A US jury ordered Apple Inc. to pay over $234 million in damages to Wisconsin University for incorporating its microchip technology into several versions of Apple’s iPads and iPhone 5s, 6 and 6 Plus without permission, i.e. for patent infringement (U.S. Patent No. 5,781,752 (the ‘752 patent)).
This was less than the $400 million the WARF (Wisconsin Alumni Research Foundation) had claimed in damages. However, WARF said the verdict was important to protect its inventions from unauthorized use.
At the end of the trial, that lasted two weeks, the jury concluded that Apple’s A8X, A7 and A8 systems on chip designs infringed the asserted claims of the ‘752 patient.
Apple said it would appeal.
The Foundation filed the patent infringement suit against Apple in 2014 in federal court in the Western District of Wisconsin. It claimed that Apple had used the technology to accelerate computer processing by allowing the efficient out-of-order execution of computer instructions with a data speculation circuit that the Foundation itself had patented several years previously.

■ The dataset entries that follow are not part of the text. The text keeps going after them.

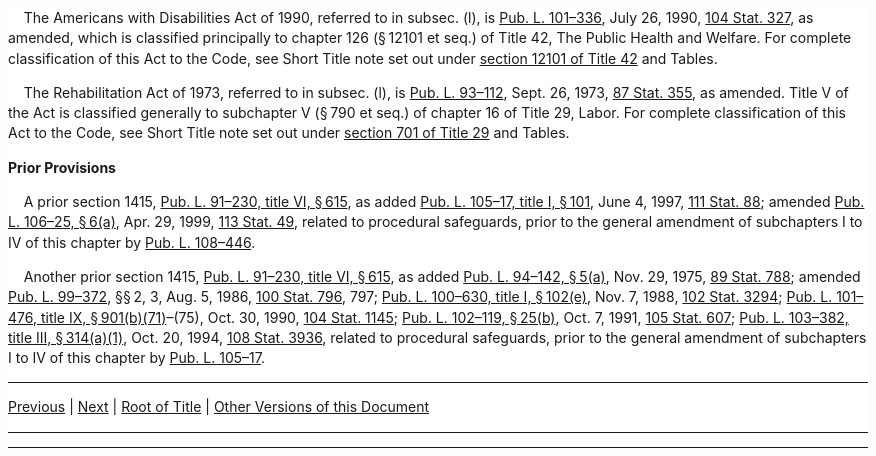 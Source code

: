     The Americans with Disabilities Act of 1990, referred to in subsec. (l), is [Pub. L. 101–336][/us/pl/101/336], July 26, 1990, [104 Stat. 327][/us/stat/104/327], as amended, which is classified principally to chapter 126 (§ 12101 et seq.) of Title 42, The Public Health and Welfare. For complete classification of this Act to the Code, see Short Title note set out under [section 12101 of Title 42][/us/usc/t42/s12101] and Tables.

    The Rehabilitation Act of 1973, referred to in subsec. (l), is [Pub. L. 93–112][/us/pl/93/112], Sept. 26, 1973, [87 Stat. 355][/us/stat/87/355], as amended. Title V of the Act is classified generally to subchapter V (§ 790 et seq.) of chapter 16 of Title 29, Labor. For complete classification of this Act to the Code, see Short Title note set out under [section 701 of Title 29][/us/usc/t29/s701] and Tables.

 __Prior Provisions__ 

    A prior section 1415, [Pub. L. 91–230, title VI, § 615][/us/pl/91/230/s615], as added [Pub. L. 105–17, title I, § 101][/us/pl/105/17/s101], June 4, 1997, [111 Stat. 88][/us/stat/111/88]; amended [Pub. L. 106–25, § 6(a)][/us/pl/106/25/s6/a], Apr. 29, 1999, [113 Stat. 49][/us/stat/113/49], related to procedural safeguards, prior to the general amendment of subchapters I to IV of this chapter by [Pub. L. 108–446][/us/pl/108/446].

    Another prior section 1415, [Pub. L. 91–230, title VI, § 615][/us/pl/91/230/s615], as added [Pub. L. 94–142, § 5(a)][/us/pl/94/142/s5/a], Nov. 29, 1975, [89 Stat. 788][/us/stat/89/788]; amended [Pub. L. 99–372][/us/pl/99/372], §§ 2, 3, Aug. 5, 1986, [100 Stat. 796][/us/stat/100/796], 797; [Pub. L. 100–630, title I, § 102(e)][/us/pl/100/630/s102/e], Nov. 7, 1988, [102 Stat. 3294][/us/stat/102/3294]; [Pub. L. 101–476, title IX, § 901(b)(71)][/us/pl/101/476/s901/b/71]–(75), Oct. 30, 1990, [104 Stat. 1145][/us/stat/104/1145]; [Pub. L. 102–119, § 25(b)][/us/pl/102/119/s25/b], Oct. 7, 1991, [105 Stat. 607][/us/stat/105/607]; [Pub. L. 103–382, title III, § 314(a)(1)][/us/pl/103/382/s314/a/1], Oct. 20, 1994, [108 Stat. 3936][/us/stat/108/3936], related to procedural safeguards, prior to the general amendment of subchapters I to IV of this chapter by [Pub. L. 105–17][/us/pl/105/17].

----------

[Previous](./../../../../..//us/usc/t20/ch33/schII/m__us_usc_t20_s1414.md) | [Next](./../../../../..//us/usc/t20/ch33/schII/m__us_usc_t20_s1416.md) | [Root of Title](./../../../../../) | [Other Versions of this Document](https://publicdocs.github.io/go/links?ns=uslm&ref=%2Fus%2Fusc%2Ft20%2Fs1415)

----------
----------

[/us/usc/t42/s11434a/6]: https://publicdocs.github.io/go/links?ns=uslm&ref=%2Fus%2Fusc%2Ft42%2Fs11434a%2F6
[/us/usc/t42/s11434a/2]: https://publicdocs.github.io/go/links?ns=uslm&ref=%2Fus%2Fusc%2Ft42%2Fs11434a%2F2
[/us/usc/t20/s1417/b]: https://publicdocs.github.io/go/links?ns=uslm&ref=%2Fus%2Fusc%2Ft20%2Fs1417%2Fb
[/us/usc/t20/s1412/a/21]: https://publicdocs.github.io/go/links?ns=uslm&ref=%2Fus%2Fusc%2Ft20%2Fs1412%2Fa%2F21
[/us/usc/t20/s1412/a/1]: https://publicdocs.github.io/go/links?ns=uslm&ref=%2Fus%2Fusc%2Ft20%2Fs1412%2Fa%2F1
[/us/usc/t20/s1412/a/1]: https://publicdocs.github.io/go/links?ns=uslm&ref=%2Fus%2Fusc%2Ft20%2Fs1412%2Fa%2F1
[/us/usc/t20/s1414/a/1/B]: https://publicdocs.github.io/go/links?ns=uslm&ref=%2Fus%2Fusc%2Ft20%2Fs1414%2Fa%2F1%2FB
[/us/usc/t20/s1414]: https://publicdocs.github.io/go/links?ns=uslm&ref=%2Fus%2Fusc%2Ft20%2Fs1414
[/us/usc/t21/s812/c]: https://publicdocs.github.io/go/links?ns=uslm&ref=%2Fus%2Fusc%2Ft21%2Fs812%2Fc
[/us/usc/t21/s801]: https://publicdocs.github.io/go/links?ns=uslm&ref=%2Fus%2Fusc%2Ft21%2Fs801
[/us/usc/t18/s930/g/2]: https://publicdocs.github.io/go/links?ns=uslm&ref=%2Fus%2Fusc%2Ft18%2Fs930%2Fg%2F2
[/us/usc/t18/s1365]: https://publicdocs.github.io/go/links?ns=uslm&ref=%2Fus%2Fusc%2Ft18%2Fs1365
[/us/usc/t42/s12101]: https://publicdocs.github.io/go/links?ns=uslm&ref=%2Fus%2Fusc%2Ft42%2Fs12101
[/us/usc/t29/s790]: https://publicdocs.github.io/go/links?ns=uslm&ref=%2Fus%2Fusc%2Ft29%2Fs790
[/us/pl/91/230/s615]: https://publicdocs.github.io/go/links?ns=uslm&ref=%2Fus%2Fpl%2F91%2F230%2Fs615
[/us/pl/108/446/s101]: https://publicdocs.github.io/go/links?ns=uslm&ref=%2Fus%2Fpl%2F108%2F446%2Fs101
[/us/stat/118/2715]: https://publicdocs.github.io/go/links?ns=uslm&ref=%2Fus%2Fstat%2F118%2F2715
[/us/pl/108/335/s327]: https://publicdocs.github.io/go/links?ns=uslm&ref=%2Fus%2Fpl%2F108%2F335%2Fs327
[/us/stat/118/1344]: https://publicdocs.github.io/go/links?ns=uslm&ref=%2Fus%2Fstat%2F118%2F1344
[/us/pl/91/513]: https://publicdocs.github.io/go/links?ns=uslm&ref=%2Fus%2Fpl%2F91%2F513
[/us/stat/84/1242]: https://publicdocs.github.io/go/links?ns=uslm&ref=%2Fus%2Fstat%2F84%2F1242
[/us/usc/t21/s801]: https://publicdocs.github.io/go/links?ns=uslm&ref=%2Fus%2Fusc%2Ft21%2Fs801
[/us/pl/101/336]: https://publicdocs.github.io/go/links?ns=uslm&ref=%2Fus%2Fpl%2F101%2F336
[/us/stat/104/327]: https://publicdocs.github.io/go/links?ns=uslm&ref=%2Fus%2Fstat%2F104%2F327
[/us/usc/t42/s12101]: https://publicdocs.github.io/go/links?ns=uslm&ref=%2Fus%2Fusc%2Ft42%2Fs12101
[/us/pl/93/112]: https://publicdocs.github.io/go/links?ns=uslm&ref=%2Fus%2Fpl%2F93%2F112
[/us/stat/87/355]: https://publicdocs.github.io/go/links?ns=uslm&ref=%2Fus%2Fstat%2F87%2F355
[/us/usc/t29/s701]: https://publicdocs.github.io/go/links?ns=uslm&ref=%2Fus%2Fusc%2Ft29%2Fs701
[/us/pl/91/230/s615]: https://publicdocs.github.io/go/links?ns=uslm&ref=%2Fus%2Fpl%2F91%2F230%2Fs615
[/us/pl/105/17/s101]: https://publicdocs.github.io/go/links?ns=uslm&ref=%2Fus%2Fpl%2F105%2F17%2Fs101
[/us/stat/111/88]: https://publicdocs.github.io/go/links?ns=uslm&ref=%2Fus%2Fstat%2F111%2F88
[/us/pl/106/25/s6/a]: https://publicdocs.github.io/go/links?ns=uslm&ref=%2Fus%2Fpl%2F106%2F25%2Fs6%2Fa
[/us/stat/113/49]: https://publicdocs.github.io/go/links?ns=uslm&ref=%2Fus%2Fstat%2F113%2F49
[/us/pl/108/446]: https://publicdocs.github.io/go/links?ns=uslm&ref=%2Fus%2Fpl%2F108%2F446

[/us/pl/94/142/s5/a]: https://publicdocs.github.io/go/links?ns=uslm&ref=%2Fus%2Fpl%2F94%2F142%2Fs5%2Fa
[/us/stat/89/788]: https://publicdocs.github.io/go/links?ns=uslm&ref=%2Fus%2Fstat%2F89%2F788
[/us/pl/99/372]: https://publicdocs.github.io/go/links?ns=uslm&ref=%2Fus%2Fpl%2F99%2F372
[/us/stat/100/796]: https://publicdocs.github.io/go/links?ns=uslm&ref=%2Fus%2Fstat%2F100%2F796
[/us/pl/100/630/s102/e]: https://publicdocs.github.io/go/links?ns=uslm&ref=%2Fus%2Fpl%2F100%2F630%2Fs102%2Fe
[/us/stat/102/3294]: https://publicdocs.github.io/go/links?ns=uslm&ref=%2Fus%2Fstat%2F102%2F3294
[/us/pl/101/476/s901/b/71]: https://publicdocs.github.io/go/links?ns=uslm&ref=%2Fus%2Fpl%2F101%2F476%2Fs901%2Fb%2F71
[/us/stat/104/1145]: https://publicdocs.github.io/go/links?ns=uslm&ref=%2Fus%2Fstat%2F104%2F1145
[/us/pl/102/119/s25/b]: https://publicdocs.github.io/go/links?ns=uslm&ref=%2Fus%2Fpl%2F102%2F119%2Fs25%2Fb
[/us/stat/105/607]: https://publicdocs.github.io/go/links?ns=uslm&ref=%2Fus%2Fstat%2F105%2F607
[/us/pl/103/382/s314/a/1]: https://publicdocs.github.io/go/links?ns=uslm&ref=%2Fus%2Fpl%2F103%2F382%2Fs314%2Fa%2F1
[/us/stat/108/3936]: https://publicdocs.github.io/go/links?ns=uslm&ref=%2Fus%2Fstat%2F108%2F3936
[/us/pl/105/17]: https://publicdocs.github.io/go/links?ns=uslm&ref=%2Fus%2Fpl%2F105%2F17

Professor Sohi said “We believed our technology was ahead of its time. Almost two decades ago we tried to anticipate how computers would need to operate today. Our team invested the equivalent of more than 11 years of work to solve this problem.”
Patent issued in 1998
The patent was issued by the US Patent and Trademark Office to WARF in 1998 on behalf of Professor Gurindar Sohi, a UW-Madison Computer Science Professor, plus three graduate students, Scott Breach, Terani Vijaykumar, and Andreas Moshovos.
Carl Gulbrandsen, managing director of WARF, said:
“This is a case where the hard work of our university researchers and the integrity of patenting and licensing discoveries has prevailed. The jury recognized the seminal computer processing work that took place on our campus. This decision is great news for the inventors, the University of Wisconsin–Madison and for WARF.”

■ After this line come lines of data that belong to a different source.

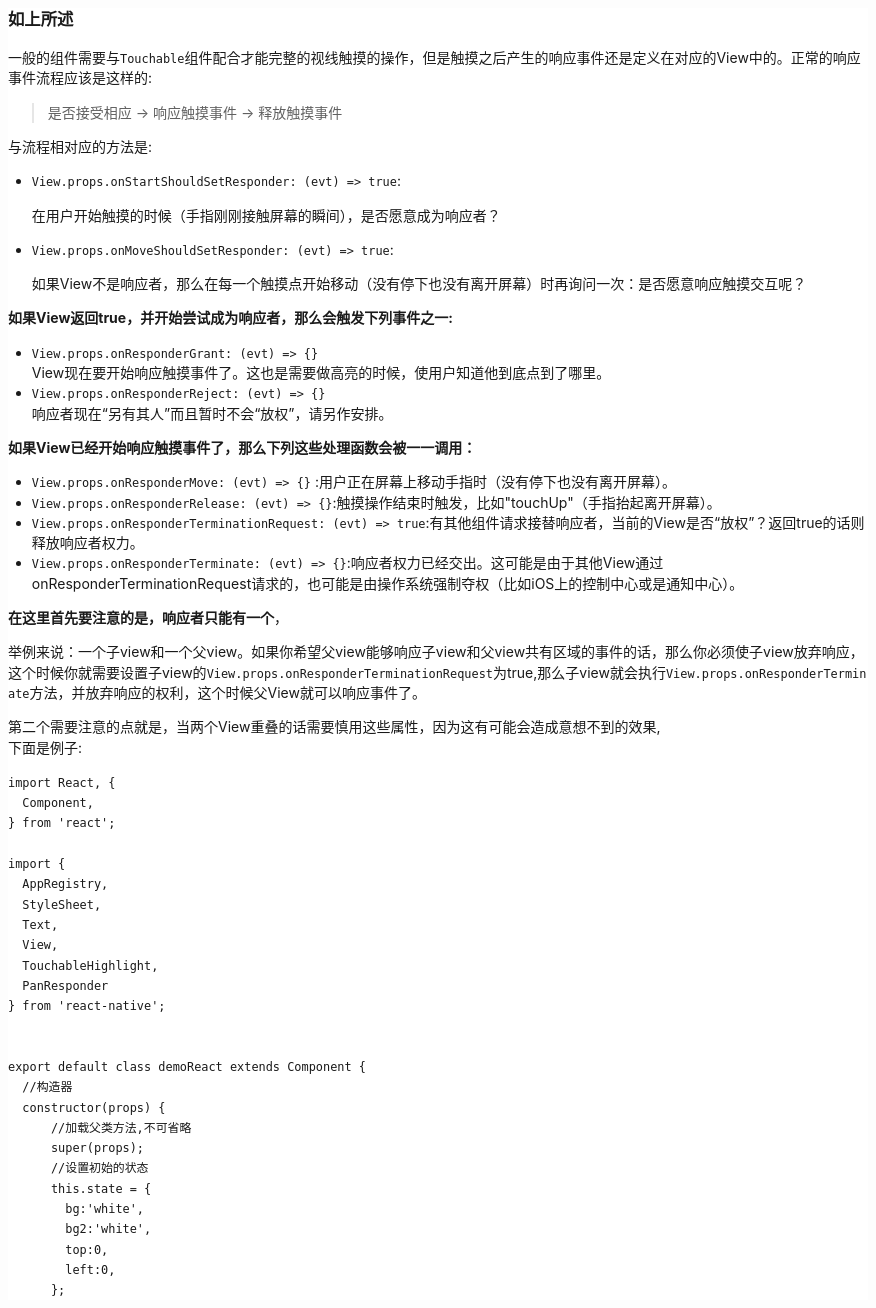 
### 如上所述 
一般的组件需要与`Touchable`组件配合才能完整的视线触摸的操作，但是触摸之后产生的响应事件还是定义在对应的View中的。正常的响应事件流程应该是这样的:

> 是否接受相应 -> 响应触摸事件 -> 释放触摸事件

与流程相对应的方法是:

* `View.props.onStartShouldSetResponder: (evt) => true`:   

	在用户开始触摸的时候（手指刚刚接触屏幕的瞬间），是否愿意成为响应者？


* `View.props.onMoveShouldSetResponder: (evt) => true`:  

	如果View不是响应者，那么在每一个触摸点开始移动（没有停下也没有离开屏幕）时再询问一次：是否愿意响应触摸交互呢？
	

**如果View返回true，并开始尝试成为响应者，那么会触发下列事件之一:**

* `View.props.onResponderGrant: (evt) => {}`  
	View现在要开始响应触摸事件了。这也是需要做高亮的时候，使用户知道他到底点到了哪里。
* `View.props.onResponderReject: (evt) => {}`  
	响应者现在“另有其人”而且暂时不会“放权”，请另作安排。

**如果View已经开始响应触摸事件了，那么下列这些处理函数会被一一调用：**

* `View.props.onResponderMove: (evt) => {}` :用户正在屏幕上移动手指时（没有停下也没有离开屏幕）。
* `View.props.onResponderRelease: (evt) => {}`:触摸操作结束时触发，比如"touchUp"（手指抬起离开屏幕）。
* `View.props.onResponderTerminationRequest: (evt) => true`:有其他组件请求接替响应者，当前的View是否“放权”？返回true的话则释放响应者权力。
* `View.props.onResponderTerminate: (evt) => {}`:响应者权力已经交出。这可能是由于其他View通过onResponderTerminationRequest请求的，也可能是由操作系统强制夺权（比如iOS上的控制中心或是通知中心）。


**在这里首先要注意的是，响应者只能有一个**，
  
举例来说：一个子view和一个父view。如果你希望父view能够响应子view和父view共有区域的事件的话，那么你必须使子view放弃响应，这个时候你就需要设置子view的`View.props.onResponderTerminationRequest`为true,那么子view就会执行`View.props.onResponderTerminate`方法，并放弃响应的权利，这个时候父View就可以响应事件了。

第二个需要注意的点就是，当两个View重叠的话需要慎用这些属性，因为这有可能会造成意想不到的效果,  
下面是例子:

```
import React, {
  Component,
} from 'react';

import {
  AppRegistry,
  StyleSheet,
  Text,
  View,
  TouchableHighlight,
  PanResponder
} from 'react-native';


export default class demoReact extends Component {
  //构造器
  constructor(props) {
      //加载父类方法,不可省略
      super(props);
      //设置初始的状态
      this.state = {
        bg:'white',
        bg2:'white',
        top:0,
        left:0,
      };
```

Michael Falk, WARF General Counsel, said:
“The University of Wisconsin has a long history of creative innovation across many fields. WARF invests in patenting UW inventions for the benefit of the UW and the public. It is a serious matter for us to undertake litigation to protect the UW’s patented inventions. It is important to faculty and to the UW that patented, innovative technologies developed on campus are protected from unauthorized use.”